▶ **WHAT YOU WILL DO**
Copy each line of the records below, from the first through the one that contains "port, username, password.", exactly as written.

▶ **SUPPLIED ENTRIES**
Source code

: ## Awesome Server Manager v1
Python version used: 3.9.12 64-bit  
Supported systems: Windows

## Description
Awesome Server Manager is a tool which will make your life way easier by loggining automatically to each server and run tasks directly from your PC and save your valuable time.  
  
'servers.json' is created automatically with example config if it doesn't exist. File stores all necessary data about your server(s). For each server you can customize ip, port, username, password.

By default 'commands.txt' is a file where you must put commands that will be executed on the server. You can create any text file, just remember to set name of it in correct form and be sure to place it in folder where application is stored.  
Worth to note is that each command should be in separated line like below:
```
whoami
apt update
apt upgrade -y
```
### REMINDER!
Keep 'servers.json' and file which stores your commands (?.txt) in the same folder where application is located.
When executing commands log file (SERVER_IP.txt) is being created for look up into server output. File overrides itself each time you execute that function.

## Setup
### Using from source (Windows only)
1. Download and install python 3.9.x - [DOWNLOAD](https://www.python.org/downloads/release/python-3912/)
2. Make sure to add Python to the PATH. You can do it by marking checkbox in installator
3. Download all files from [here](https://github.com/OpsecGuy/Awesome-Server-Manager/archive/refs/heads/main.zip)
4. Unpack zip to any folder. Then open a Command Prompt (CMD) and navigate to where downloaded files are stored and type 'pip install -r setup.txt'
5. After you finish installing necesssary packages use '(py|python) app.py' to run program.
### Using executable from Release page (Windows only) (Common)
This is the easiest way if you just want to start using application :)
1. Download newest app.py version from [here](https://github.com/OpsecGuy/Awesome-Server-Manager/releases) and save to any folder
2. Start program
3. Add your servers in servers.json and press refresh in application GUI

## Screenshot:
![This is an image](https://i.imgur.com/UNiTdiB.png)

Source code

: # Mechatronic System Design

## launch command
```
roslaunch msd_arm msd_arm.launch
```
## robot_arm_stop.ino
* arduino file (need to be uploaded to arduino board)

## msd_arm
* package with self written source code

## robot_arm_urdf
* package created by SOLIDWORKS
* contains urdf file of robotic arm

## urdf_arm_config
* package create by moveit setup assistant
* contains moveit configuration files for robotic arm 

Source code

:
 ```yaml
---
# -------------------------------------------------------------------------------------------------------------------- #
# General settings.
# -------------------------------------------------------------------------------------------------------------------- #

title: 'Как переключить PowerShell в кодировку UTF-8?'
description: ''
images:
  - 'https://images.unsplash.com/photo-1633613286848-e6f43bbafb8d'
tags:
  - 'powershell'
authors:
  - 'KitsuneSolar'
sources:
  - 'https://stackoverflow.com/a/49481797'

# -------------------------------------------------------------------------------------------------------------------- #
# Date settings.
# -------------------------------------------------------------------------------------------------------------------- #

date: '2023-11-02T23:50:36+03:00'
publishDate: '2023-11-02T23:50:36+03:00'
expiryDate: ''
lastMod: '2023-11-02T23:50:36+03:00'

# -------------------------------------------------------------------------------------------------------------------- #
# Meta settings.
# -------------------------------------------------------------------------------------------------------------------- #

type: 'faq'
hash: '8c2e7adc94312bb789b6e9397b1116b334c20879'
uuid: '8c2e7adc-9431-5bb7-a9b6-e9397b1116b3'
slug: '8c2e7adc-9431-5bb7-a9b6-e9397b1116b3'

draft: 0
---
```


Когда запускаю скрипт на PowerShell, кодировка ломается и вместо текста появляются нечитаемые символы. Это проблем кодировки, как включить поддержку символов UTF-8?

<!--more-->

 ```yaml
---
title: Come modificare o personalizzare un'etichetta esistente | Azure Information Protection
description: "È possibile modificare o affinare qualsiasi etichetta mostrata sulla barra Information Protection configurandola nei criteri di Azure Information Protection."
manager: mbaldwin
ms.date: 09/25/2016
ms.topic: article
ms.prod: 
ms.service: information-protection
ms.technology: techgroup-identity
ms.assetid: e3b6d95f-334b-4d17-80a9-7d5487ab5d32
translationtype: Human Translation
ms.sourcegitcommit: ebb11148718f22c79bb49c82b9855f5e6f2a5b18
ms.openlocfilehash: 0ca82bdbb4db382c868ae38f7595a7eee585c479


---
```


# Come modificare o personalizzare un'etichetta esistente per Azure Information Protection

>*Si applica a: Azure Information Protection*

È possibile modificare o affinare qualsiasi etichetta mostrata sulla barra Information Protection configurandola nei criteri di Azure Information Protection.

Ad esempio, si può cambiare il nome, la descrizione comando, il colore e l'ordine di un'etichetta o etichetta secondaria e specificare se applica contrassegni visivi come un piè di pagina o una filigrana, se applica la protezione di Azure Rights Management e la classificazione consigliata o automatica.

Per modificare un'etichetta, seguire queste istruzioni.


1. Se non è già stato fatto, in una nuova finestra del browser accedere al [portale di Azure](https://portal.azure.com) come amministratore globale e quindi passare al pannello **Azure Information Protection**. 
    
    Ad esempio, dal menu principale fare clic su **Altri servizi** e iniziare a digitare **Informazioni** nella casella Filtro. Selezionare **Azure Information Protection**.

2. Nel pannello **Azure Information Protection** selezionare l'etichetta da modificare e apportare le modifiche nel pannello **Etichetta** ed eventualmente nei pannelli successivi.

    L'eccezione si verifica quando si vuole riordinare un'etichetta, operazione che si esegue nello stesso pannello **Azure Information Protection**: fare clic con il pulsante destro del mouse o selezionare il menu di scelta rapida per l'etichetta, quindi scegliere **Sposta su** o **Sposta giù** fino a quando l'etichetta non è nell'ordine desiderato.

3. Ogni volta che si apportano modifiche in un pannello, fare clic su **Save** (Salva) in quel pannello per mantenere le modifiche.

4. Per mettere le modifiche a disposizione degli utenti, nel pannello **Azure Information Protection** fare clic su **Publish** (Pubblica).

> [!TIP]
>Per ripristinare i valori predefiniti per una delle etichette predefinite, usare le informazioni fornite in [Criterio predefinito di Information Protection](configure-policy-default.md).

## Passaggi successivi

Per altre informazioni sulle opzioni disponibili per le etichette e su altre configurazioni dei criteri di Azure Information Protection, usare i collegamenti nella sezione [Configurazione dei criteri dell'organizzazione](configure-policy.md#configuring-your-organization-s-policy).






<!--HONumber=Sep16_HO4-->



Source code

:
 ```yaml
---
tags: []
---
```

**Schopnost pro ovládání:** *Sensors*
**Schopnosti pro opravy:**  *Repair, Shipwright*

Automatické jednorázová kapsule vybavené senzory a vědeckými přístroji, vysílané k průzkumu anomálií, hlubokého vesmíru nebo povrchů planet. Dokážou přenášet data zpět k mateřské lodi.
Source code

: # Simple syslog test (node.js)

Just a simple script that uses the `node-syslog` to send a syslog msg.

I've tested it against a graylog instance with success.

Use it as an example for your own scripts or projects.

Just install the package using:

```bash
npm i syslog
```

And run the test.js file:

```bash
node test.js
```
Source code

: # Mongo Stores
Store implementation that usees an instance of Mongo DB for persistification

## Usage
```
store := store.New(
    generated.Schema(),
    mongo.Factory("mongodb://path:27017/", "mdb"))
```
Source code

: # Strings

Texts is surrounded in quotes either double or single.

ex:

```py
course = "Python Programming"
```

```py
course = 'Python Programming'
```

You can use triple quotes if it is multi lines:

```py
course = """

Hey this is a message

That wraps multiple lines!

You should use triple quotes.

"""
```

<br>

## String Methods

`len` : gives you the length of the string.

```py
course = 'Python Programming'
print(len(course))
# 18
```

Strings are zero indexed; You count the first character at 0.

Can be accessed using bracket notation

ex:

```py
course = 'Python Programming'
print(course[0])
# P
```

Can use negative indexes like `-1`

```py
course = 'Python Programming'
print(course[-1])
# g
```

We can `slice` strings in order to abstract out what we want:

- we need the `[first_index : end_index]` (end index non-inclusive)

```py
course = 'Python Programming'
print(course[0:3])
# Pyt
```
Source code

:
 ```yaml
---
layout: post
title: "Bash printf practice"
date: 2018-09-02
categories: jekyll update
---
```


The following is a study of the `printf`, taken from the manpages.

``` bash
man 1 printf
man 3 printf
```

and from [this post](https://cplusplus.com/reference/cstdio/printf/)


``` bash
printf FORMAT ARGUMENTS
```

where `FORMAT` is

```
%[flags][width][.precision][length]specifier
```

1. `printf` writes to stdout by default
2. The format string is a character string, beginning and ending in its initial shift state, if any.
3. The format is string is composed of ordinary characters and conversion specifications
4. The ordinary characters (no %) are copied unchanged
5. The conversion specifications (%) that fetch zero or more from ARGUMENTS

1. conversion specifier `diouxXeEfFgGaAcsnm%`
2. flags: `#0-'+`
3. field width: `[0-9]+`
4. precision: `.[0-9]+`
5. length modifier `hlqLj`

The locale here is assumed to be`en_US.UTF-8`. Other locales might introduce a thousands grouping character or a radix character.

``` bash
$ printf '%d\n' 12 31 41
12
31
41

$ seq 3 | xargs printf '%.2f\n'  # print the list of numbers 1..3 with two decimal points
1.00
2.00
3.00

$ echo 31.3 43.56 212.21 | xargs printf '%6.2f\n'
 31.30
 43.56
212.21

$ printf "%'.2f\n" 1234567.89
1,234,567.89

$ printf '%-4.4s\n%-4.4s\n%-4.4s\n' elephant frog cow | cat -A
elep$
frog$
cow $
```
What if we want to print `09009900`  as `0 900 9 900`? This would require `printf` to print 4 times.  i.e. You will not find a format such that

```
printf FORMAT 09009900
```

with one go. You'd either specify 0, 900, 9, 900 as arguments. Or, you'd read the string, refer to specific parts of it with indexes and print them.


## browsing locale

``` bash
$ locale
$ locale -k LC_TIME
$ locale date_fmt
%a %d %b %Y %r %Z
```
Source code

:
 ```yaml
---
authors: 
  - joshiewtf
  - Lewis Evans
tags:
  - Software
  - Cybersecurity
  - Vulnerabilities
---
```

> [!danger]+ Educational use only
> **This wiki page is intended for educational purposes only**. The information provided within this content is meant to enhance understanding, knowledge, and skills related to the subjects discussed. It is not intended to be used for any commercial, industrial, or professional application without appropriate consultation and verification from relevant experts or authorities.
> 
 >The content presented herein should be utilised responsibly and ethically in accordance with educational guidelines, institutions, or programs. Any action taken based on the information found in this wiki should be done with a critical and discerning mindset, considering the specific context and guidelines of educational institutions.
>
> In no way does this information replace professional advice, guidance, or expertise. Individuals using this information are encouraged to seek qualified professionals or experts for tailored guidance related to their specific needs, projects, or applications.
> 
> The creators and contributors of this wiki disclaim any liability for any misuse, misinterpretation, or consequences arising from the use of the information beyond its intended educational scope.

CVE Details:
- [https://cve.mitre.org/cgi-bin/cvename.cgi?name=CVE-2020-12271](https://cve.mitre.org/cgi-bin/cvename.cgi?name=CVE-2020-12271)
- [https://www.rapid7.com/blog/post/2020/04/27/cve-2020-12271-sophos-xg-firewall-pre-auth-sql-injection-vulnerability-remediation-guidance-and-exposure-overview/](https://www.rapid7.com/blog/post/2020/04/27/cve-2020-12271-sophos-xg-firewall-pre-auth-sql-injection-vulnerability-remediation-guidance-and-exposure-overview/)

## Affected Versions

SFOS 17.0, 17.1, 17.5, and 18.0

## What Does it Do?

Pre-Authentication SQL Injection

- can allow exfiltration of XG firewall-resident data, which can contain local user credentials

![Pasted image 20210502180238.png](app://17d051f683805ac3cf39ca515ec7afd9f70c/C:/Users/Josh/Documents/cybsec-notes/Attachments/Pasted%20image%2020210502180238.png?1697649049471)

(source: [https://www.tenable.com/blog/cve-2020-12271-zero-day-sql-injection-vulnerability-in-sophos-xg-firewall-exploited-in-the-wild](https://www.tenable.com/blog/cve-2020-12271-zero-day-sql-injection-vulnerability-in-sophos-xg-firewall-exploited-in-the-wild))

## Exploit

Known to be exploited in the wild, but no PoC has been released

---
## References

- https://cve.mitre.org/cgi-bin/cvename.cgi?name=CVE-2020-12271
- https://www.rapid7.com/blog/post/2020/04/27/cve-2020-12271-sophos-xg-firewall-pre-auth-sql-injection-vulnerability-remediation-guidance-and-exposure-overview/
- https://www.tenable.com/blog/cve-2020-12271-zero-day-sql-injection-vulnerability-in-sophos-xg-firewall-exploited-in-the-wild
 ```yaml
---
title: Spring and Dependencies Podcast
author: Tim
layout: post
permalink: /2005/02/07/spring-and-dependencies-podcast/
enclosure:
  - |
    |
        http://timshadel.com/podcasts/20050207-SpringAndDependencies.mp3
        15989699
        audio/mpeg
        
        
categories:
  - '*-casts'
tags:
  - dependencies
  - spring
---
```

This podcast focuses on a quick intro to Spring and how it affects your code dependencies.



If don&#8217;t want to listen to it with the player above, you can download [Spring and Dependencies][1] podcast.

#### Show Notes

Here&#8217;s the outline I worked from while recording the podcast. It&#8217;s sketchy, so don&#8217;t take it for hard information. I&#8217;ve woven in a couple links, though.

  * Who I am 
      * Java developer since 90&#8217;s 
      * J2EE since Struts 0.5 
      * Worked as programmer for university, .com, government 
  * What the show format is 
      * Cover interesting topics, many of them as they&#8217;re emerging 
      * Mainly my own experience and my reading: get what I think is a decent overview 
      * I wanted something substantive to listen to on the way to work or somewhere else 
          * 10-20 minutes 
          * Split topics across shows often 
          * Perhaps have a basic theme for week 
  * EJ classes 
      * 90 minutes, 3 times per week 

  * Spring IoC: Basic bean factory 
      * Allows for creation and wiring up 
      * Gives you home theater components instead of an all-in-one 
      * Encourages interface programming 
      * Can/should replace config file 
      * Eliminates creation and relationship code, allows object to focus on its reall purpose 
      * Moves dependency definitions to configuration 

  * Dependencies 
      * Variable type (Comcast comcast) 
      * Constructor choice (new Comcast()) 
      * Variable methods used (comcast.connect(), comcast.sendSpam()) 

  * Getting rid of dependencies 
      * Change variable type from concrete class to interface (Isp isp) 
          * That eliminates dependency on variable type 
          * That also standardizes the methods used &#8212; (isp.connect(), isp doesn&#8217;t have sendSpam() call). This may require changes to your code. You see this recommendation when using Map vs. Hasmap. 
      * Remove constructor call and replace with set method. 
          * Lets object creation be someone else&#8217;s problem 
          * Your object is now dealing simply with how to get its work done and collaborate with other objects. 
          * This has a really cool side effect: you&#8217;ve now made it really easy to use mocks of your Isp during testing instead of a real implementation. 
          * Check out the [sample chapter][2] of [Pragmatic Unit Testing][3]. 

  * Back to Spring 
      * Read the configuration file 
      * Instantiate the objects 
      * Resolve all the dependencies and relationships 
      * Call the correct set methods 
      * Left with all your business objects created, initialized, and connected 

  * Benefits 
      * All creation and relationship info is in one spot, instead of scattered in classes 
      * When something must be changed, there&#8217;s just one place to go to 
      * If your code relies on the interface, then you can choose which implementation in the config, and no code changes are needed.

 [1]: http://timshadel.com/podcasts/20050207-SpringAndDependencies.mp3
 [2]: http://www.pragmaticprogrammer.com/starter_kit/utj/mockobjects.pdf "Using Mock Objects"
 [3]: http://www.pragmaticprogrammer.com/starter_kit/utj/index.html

▶ **EXERCISE OUTPUT**
Source code

: ## Awesome Server Manager v1
Python version used: 3.9.12 64-bit  
Supported systems: Windows

## Description
Awesome Server Manager is a tool which will make your life way easier by loggining automatically to each server and run tasks directly from your PC and save your valuable time.  
  
'servers.json' is created automatically with example config if it doesn't exist. File stores all necessary data about your server(s). For each server you can customize ip, port, username, password.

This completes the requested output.